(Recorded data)
+-------+

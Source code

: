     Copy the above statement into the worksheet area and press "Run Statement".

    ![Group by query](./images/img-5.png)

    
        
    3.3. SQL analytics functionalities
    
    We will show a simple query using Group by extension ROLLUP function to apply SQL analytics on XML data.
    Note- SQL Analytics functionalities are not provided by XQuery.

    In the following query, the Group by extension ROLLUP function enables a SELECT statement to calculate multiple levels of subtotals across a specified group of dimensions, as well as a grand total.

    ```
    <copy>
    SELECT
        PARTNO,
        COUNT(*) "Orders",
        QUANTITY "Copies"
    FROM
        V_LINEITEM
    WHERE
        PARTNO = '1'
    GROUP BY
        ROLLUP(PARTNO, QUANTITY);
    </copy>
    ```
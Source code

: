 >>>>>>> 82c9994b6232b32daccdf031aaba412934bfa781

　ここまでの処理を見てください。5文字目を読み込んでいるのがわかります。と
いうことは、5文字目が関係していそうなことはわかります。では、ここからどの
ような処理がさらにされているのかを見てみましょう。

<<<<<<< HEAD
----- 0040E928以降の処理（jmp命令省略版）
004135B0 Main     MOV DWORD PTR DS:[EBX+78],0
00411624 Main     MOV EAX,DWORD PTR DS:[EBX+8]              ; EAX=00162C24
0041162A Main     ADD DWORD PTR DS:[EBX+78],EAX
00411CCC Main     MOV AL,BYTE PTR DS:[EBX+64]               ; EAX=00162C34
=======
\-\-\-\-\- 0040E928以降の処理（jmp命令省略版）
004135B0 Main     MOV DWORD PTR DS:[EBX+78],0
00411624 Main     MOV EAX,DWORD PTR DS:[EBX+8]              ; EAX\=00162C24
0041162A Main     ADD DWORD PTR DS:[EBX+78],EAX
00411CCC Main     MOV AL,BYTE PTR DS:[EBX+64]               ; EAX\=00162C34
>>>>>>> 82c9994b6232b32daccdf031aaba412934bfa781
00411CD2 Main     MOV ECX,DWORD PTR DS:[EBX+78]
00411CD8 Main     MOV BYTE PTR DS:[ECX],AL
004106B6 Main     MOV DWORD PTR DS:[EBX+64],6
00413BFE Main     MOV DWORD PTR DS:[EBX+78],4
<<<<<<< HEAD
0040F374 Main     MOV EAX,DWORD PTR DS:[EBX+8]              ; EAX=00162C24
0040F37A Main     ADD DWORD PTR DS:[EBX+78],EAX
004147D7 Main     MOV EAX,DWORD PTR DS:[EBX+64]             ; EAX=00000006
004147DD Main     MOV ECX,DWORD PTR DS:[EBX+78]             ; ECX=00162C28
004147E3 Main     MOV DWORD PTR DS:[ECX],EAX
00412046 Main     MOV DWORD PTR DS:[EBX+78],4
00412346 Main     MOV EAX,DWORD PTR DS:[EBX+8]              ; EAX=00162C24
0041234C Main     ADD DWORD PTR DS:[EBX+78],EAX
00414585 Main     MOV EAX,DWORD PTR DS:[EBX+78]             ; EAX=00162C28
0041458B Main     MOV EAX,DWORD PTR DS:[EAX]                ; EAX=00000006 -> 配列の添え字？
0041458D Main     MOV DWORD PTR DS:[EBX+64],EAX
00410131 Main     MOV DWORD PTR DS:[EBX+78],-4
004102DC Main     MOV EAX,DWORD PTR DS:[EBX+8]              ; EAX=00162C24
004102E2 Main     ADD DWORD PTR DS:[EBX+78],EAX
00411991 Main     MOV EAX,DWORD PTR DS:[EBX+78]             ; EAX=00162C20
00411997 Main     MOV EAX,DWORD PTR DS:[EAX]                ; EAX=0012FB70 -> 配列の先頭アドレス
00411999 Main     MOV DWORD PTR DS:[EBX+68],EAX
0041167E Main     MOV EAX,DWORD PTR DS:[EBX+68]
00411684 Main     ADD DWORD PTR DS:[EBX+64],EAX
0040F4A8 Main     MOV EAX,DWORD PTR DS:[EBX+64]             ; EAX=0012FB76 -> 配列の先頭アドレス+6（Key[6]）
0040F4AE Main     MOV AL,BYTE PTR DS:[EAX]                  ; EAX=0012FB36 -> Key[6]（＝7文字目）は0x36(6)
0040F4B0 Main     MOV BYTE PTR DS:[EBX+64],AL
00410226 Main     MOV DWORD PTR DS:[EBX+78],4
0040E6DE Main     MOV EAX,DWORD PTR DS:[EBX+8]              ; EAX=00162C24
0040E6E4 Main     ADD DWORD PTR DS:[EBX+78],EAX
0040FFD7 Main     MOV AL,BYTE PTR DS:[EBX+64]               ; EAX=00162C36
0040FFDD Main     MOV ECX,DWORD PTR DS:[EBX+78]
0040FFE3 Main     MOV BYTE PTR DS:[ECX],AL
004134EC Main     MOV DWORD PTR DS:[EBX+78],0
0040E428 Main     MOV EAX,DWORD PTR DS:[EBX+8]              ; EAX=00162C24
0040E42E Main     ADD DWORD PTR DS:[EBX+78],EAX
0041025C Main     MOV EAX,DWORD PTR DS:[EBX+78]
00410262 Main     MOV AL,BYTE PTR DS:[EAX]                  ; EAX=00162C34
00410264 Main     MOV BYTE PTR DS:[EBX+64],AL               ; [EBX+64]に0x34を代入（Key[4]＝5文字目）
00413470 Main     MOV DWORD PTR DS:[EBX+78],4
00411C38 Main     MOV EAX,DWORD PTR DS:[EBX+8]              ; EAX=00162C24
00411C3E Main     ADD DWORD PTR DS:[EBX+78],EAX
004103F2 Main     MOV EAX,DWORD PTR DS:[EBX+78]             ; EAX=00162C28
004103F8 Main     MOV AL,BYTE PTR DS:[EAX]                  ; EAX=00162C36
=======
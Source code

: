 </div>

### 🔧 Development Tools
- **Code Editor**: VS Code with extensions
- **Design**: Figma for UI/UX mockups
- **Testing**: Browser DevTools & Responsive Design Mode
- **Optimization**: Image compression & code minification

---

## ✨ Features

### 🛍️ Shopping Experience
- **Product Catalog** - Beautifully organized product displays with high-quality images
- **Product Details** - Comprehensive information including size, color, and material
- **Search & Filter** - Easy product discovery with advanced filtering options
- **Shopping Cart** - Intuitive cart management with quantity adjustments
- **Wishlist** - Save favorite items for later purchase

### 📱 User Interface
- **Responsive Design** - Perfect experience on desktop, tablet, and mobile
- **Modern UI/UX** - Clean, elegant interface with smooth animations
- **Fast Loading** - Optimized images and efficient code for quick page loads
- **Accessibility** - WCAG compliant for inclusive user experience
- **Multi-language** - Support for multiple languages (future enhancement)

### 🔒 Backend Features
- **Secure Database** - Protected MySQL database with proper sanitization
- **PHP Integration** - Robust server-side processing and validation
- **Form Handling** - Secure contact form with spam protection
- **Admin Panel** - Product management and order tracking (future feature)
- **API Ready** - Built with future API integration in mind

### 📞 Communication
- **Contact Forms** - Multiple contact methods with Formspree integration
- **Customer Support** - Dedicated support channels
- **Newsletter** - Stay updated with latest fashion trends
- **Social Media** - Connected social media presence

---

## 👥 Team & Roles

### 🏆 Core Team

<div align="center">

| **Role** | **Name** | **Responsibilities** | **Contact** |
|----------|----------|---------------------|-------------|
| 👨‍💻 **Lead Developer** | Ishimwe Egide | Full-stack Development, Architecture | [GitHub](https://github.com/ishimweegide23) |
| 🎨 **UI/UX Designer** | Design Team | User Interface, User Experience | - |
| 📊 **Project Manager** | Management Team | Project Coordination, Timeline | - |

+-------+

**Assigned task**: Each entry above is to be duplicated exactly, with nothing left out.

**Exercise solution**:
Source code

:     Copy the above statement into the worksheet area and press "Run Statement".

    ![Group by query](./images/img-5.png)

    
        
    3.3. SQL analytics functionalities
    
    We will show a simple query using Group by extension ROLLUP function to apply SQL analytics on XML data.
    Note- SQL Analytics functionalities are not provided by XQuery.

    In the following query, the Group by extension ROLLUP function enables a SELECT statement to calculate multiple levels of subtotals across a specified group of dimensions, as well as a grand total.

    ```
    <copy>
    SELECT
        PARTNO,
        COUNT(*) "Orders",
        QUANTITY "Copies"
    FROM
        V_LINEITEM
    WHERE
        PARTNO = '1'
    GROUP BY
        ROLLUP(PARTNO, QUANTITY);
    </copy>
    ```
Source code

: >>>>>>> 82c9994b6232b32daccdf031aaba412934bfa781

　ここまでの処理を見てください。5文字目を読み込んでいるのがわかります。と
いうことは、5文字目が関係していそうなことはわかります。では、ここからどの
ような処理がさらにされているのかを見てみましょう。

<<<<<<< HEAD
----- 0040E928以降の処理（jmp命令省略版）
004135B0 Main     MOV DWORD PTR DS:[EBX+78],0
00411624 Main     MOV EAX,DWORD PTR DS:[EBX+8]              ; EAX=00162C24
0041162A Main     ADD DWORD PTR DS:[EBX+78],EAX
00411CCC Main     MOV AL,BYTE PTR DS:[EBX+64]               ; EAX=00162C34
=======
\-\-\-\-\- 0040E928以降の処理（jmp命令省略版）
004135B0 Main     MOV DWORD PTR DS:[EBX+78],0
00411624 Main     MOV EAX,DWORD PTR DS:[EBX+8]              ; EAX\=00162C24
0041162A Main     ADD DWORD PTR DS:[EBX+78],EAX
00411CCC Main     MOV AL,BYTE PTR DS:[EBX+64]               ; EAX\=00162C34
>>>>>>> 82c9994b6232b32daccdf031aaba412934bfa781
00411CD2 Main     MOV ECX,DWORD PTR DS:[EBX+78]
00411CD8 Main     MOV BYTE PTR DS:[ECX],AL
004106B6 Main     MOV DWORD PTR DS:[EBX+64],6
00413BFE Main     MOV DWORD PTR DS:[EBX+78],4
<<<<<<< HEAD
0040F374 Main     MOV EAX,DWORD PTR DS:[EBX+8]              ; EAX=00162C24
0040F37A Main     ADD DWORD PTR DS:[EBX+78],EAX
004147D7 Main     MOV EAX,DWORD PTR DS:[EBX+64]             ; EAX=00000006
004147DD Main     MOV ECX,DWORD PTR DS:[EBX+78]             ; ECX=00162C28
004147E3 Main     MOV DWORD PTR DS:[ECX],EAX
00412046 Main     MOV DWORD PTR DS:[EBX+78],4
00412346 Main     MOV EAX,DWORD PTR DS:[EBX+8]              ; EAX=00162C24
0041234C Main     ADD DWORD PTR DS:[EBX+78],EAX
00414585 Main     MOV EAX,DWORD PTR DS:[EBX+78]             ; EAX=00162C28
0041458B Main     MOV EAX,DWORD PTR DS:[EAX]                ; EAX=00000006 -> 配列の添え字？
0041458D Main     MOV DWORD PTR DS:[EBX+64],EAX
00410131 Main     MOV DWORD PTR DS:[EBX+78],-4
004102DC Main     MOV EAX,DWORD PTR DS:[EBX+8]              ; EAX=00162C24
004102E2 Main     ADD DWORD PTR DS:[EBX+78],EAX
00411991 Main     MOV EAX,DWORD PTR DS:[EBX+78]             ; EAX=00162C20
00411997 Main     MOV EAX,DWORD PTR DS:[EAX]                ; EAX=0012FB70 -> 配列の先頭アドレス
00411999 Main     MOV DWORD PTR DS:[EBX+68],EAX
0041167E Main     MOV EAX,DWORD PTR DS:[EBX+68]
00411684 Main     ADD DWORD PTR DS:[EBX+64],EAX
0040F4A8 Main     MOV EAX,DWORD PTR DS:[EBX+64]             ; EAX=0012FB76 -> 配列の先頭アドレス+6（Key[6]）
0040F4AE Main     MOV AL,BYTE PTR DS:[EAX]                  ; EAX=0012FB36 -> Key[6]（＝7文字目）は0x36(6)
0040F4B0 Main     MOV BYTE PTR DS:[EBX+64],AL
00410226 Main     MOV DWORD PTR DS:[EBX+78],4
0040E6DE Main     MOV EAX,DWORD PTR DS:[EBX+8]              ; EAX=00162C24
0040E6E4 Main     ADD DWORD PTR DS:[EBX+78],EAX
0040FFD7 Main     MOV AL,BYTE PTR DS:[EBX+64]               ; EAX=00162C36
0040FFDD Main     MOV ECX,DWORD PTR DS:[EBX+78]
0040FFE3 Main     MOV BYTE PTR DS:[ECX],AL
004134EC Main     MOV DWORD PTR DS:[EBX+78],0
0040E428 Main     MOV EAX,DWORD PTR DS:[EBX+8]              ; EAX=00162C24
0040E42E Main     ADD DWORD PTR DS:[EBX+78],EAX
0041025C Main     MOV EAX,DWORD PTR DS:[EBX+78]
00410262 Main     MOV AL,BYTE PTR DS:[EAX]                  ; EAX=00162C34
00410264 Main     MOV BYTE PTR DS:[EBX+64],AL               ; [EBX+64]に0x34を代入（Key[4]＝5文字目）
00413470 Main     MOV DWORD PTR DS:[EBX+78],4
00411C38 Main     MOV EAX,DWORD PTR DS:[EBX+8]              ; EAX=00162C24
00411C3E Main     ADD DWORD PTR DS:[EBX+78],EAX
004103F2 Main     MOV EAX,DWORD PTR DS:[EBX+78]             ; EAX=00162C28
004103F8 Main     MOV AL,BYTE PTR DS:[EAX]                  ; EAX=00162C36
=======
Source code

: </div>

### 🔧 Development Tools
- **Code Editor**: VS Code with extensions
- **Design**: Figma for UI/UX mockups
- **Testing**: Browser DevTools & Responsive Design Mode
- **Optimization**: Image compression & code minification

---

## ✨ Features

### 🛍️ Shopping Experience
- **Product Catalog** - Beautifully organized product displays with high-quality images
- **Product Details** - Comprehensive information including size, color, and material
- **Search & Filter** - Easy product discovery with advanced filtering options
- **Shopping Cart** - Intuitive cart management with quantity adjustments
- **Wishlist** - Save favorite items for later purchase

### 📱 User Interface
- **Responsive Design** - Perfect experience on desktop, tablet, and mobile
- **Modern UI/UX** - Clean, elegant interface with smooth animations
- **Fast Loading** - Optimized images and efficient code for quick page loads
- **Accessibility** - WCAG compliant for inclusive user experience
- **Multi-language** - Support for multiple languages (future enhancement)

### 🔒 Backend Features
- **Secure Database** - Protected MySQL database with proper sanitization
- **PHP Integration** - Robust server-side processing and validation
- **Form Handling** - Secure contact form with spam protection
- **Admin Panel** - Product management and order tracking (future feature)
- **API Ready** - Built with future API integration in mind

### 📞 Communication
- **Contact Forms** - Multiple contact methods with Formspree integration
- **Customer Support** - Dedicated support channels
- **Newsletter** - Stay updated with latest fashion trends
- **Social Media** - Connected social media presence

---

## 👥 Team & Roles

### 🏆 Core Team

<div align="center">

| **Role** | **Name** | **Responsibilities** | **Contact** |
|----------|----------|---------------------|-------------|
| 👨‍💻 **Lead Developer** | Ishimwe Egide | Full-stack Development, Architecture | [GitHub](https://github.com/ishimweegide23) |
| 🎨 **UI/UX Designer** | Design Team | User Interface, User Experience | - |
| 📊 **Project Manager** | Management Team | Project Coordination, Timeline | - |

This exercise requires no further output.